_Problem requirements_: Note how many lines in the entries below contain the string "label", and answer with that number and no other text.

====

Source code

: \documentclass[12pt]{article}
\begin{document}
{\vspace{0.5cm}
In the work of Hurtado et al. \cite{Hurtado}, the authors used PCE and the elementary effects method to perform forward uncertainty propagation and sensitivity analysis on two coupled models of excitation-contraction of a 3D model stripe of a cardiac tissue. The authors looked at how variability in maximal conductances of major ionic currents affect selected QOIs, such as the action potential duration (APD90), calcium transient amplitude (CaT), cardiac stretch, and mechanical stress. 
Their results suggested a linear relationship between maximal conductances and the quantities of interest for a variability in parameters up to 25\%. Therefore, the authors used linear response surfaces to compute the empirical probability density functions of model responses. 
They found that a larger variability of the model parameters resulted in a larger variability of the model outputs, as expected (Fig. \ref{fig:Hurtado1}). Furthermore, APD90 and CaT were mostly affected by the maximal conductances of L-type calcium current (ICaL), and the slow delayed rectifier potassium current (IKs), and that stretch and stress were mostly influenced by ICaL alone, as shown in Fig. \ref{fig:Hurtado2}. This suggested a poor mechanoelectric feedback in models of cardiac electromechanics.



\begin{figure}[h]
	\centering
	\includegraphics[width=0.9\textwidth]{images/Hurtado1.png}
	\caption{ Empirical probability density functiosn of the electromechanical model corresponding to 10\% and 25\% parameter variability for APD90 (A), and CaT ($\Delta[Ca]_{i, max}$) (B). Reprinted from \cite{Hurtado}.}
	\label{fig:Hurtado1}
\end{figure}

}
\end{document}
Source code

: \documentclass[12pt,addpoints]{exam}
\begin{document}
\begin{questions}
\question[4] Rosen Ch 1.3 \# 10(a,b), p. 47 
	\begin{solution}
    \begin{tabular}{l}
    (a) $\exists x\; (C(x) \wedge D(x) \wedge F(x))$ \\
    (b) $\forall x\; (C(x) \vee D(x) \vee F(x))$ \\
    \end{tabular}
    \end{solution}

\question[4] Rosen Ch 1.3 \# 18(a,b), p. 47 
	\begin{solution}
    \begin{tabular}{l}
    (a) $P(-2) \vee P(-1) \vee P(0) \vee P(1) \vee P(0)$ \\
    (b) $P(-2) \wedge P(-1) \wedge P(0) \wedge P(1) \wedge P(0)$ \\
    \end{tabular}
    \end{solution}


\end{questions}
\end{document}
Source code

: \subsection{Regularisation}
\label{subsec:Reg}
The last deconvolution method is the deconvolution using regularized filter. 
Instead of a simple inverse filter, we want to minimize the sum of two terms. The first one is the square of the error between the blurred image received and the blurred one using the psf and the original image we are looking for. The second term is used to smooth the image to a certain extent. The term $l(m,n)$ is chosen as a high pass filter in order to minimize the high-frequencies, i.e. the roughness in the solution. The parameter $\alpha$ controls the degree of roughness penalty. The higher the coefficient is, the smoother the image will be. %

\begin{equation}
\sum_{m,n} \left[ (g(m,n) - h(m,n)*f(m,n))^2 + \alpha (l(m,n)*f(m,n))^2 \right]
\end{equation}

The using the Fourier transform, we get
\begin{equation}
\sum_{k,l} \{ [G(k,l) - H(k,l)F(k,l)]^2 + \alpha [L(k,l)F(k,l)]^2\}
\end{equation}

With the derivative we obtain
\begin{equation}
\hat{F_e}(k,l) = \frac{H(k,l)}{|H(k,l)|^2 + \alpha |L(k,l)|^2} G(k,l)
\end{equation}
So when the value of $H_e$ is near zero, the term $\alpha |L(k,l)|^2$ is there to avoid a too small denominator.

====

_Output_: 2